Modern programming languages, most notably Rust, offer advanced linguistic constructs for building highly configurable software systems as aggregation of features -- identified by a configuration. However, they pose substantial challenges for program analysis, optimization, and testing, as the combinatorial explosion of configurations often makes exhaustive exploration infeasible. In this manuscript, we present the first compiler-based method for prioritizing configurations. Our approach consists of four main steps: 1. extracting a tailored intermediate representation from the Rust compiler, 2. constructing two complementary graph-based data structures, 3. using centrality measures to rank features, and 4. refining the ranking by considering the extent of code they impact. A fixed number of most relevant configurations are generated based on the achieved feature ranking. The validity of the generated configurations is guaranteed by using a SAT solver that takes a representation of this graph in conjunctive normal form. We formalized this approach and implemented it in a prototype, RustyEx, by instrumenting the Rust compiler. An empirical evaluation on higher-ranked open source Rust projects shows that RustyEx efficiently generates user-specified sets of configurations within bounded resources, while ensuring soundness by construction. The results demonstrate that centrality-guided configuration prioritization enables effective and practical exploration of large configuration spaces, paving the way for future research in configuration-aware analysis and optimization.

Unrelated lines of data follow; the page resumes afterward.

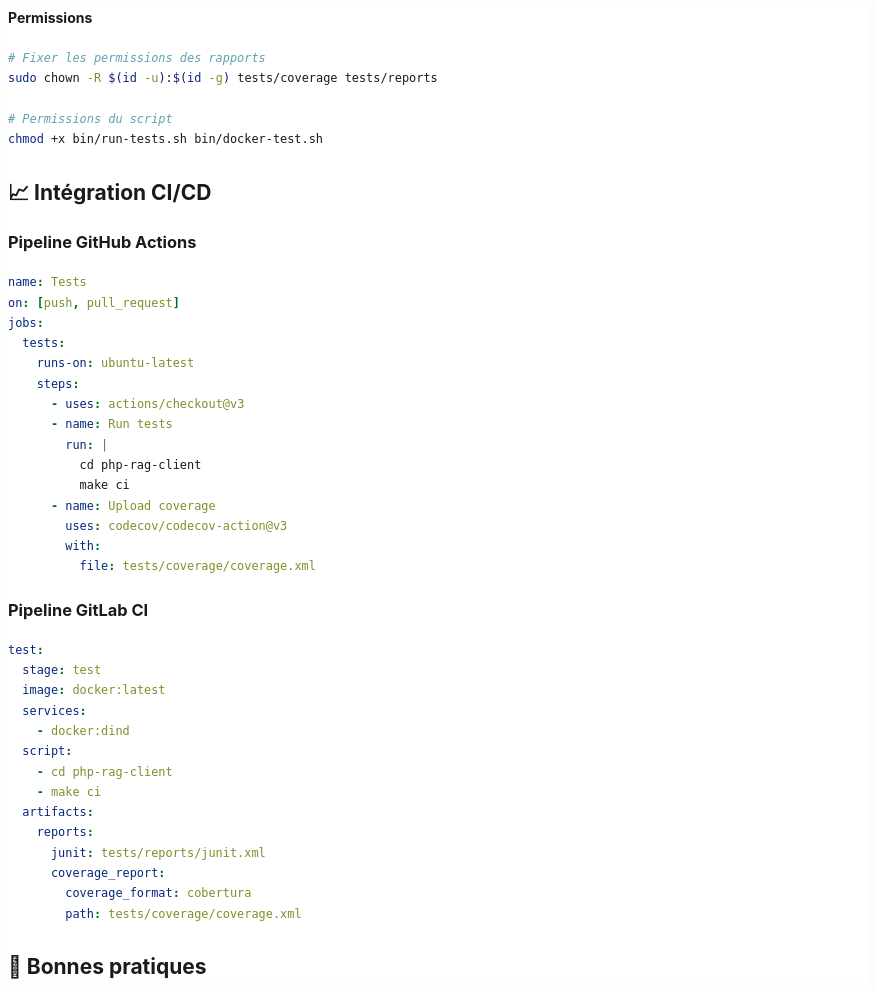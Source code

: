 #### Permissions

```bash
# Fixer les permissions des rapports
sudo chown -R $(id -u):$(id -g) tests/coverage tests/reports

# Permissions du script
chmod +x bin/run-tests.sh bin/docker-test.sh
```

## 📈 Intégration CI/CD

### Pipeline GitHub Actions

```yaml
name: Tests
on: [push, pull_request]
jobs:
  tests:
    runs-on: ubuntu-latest
    steps:
      - uses: actions/checkout@v3
      - name: Run tests
        run: |
          cd php-rag-client
          make ci
      - name: Upload coverage
        uses: codecov/codecov-action@v3
        with:
          file: tests/coverage/coverage.xml
```

### Pipeline GitLab CI

```yaml
test:
  stage: test
  image: docker:latest
  services:
    - docker:dind
  script:
    - cd php-rag-client
    - make ci
  artifacts:
    reports:
      junit: tests/reports/junit.xml
      coverage_report:
        coverage_format: cobertura
        path: tests/coverage/coverage.xml
```

## 🎯 Bonnes pratiques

翻译：现代编程语言（尤其是Rust）通过将软件系统构建为特征聚合体（由配置项标识）的方式，提供了构建高度可配置系统的高级语言构造。然而，这给程序分析、优化和测试带来了重大挑战，因为配置的组合爆炸通常使得穷举探索不可行。本文首次提出基于编译器的配置优先级排序方法。该方法包含四个主要步骤：1. 从Rust编译器中提取定制化的中间表示；2. 构建两种互补的基于图的数据结构；3. 运用中心性度量对特征进行排序；4. 通过考量特征影响的代码范围来精细化排序结果。基于所得特征排序，可生成固定数量的最相关配置。通过将图结构的合取范式表示输入SAT求解器，可确保生成配置的有效性。我们形式化了该方法，并通过改造Rust编译器在原型系统RustyEx中实现。对高星级开源Rust项目的实证评估表明，RustyEx能够在有限资源内高效生成用户指定规模的配置集合，同时通过构造过程保证正确性。实验结果表明，基于中心性度量的配置优先级排序能够实现对大规模配置空间的有效实践探索，为未来面向配置的分析与优化研究开辟了新路径。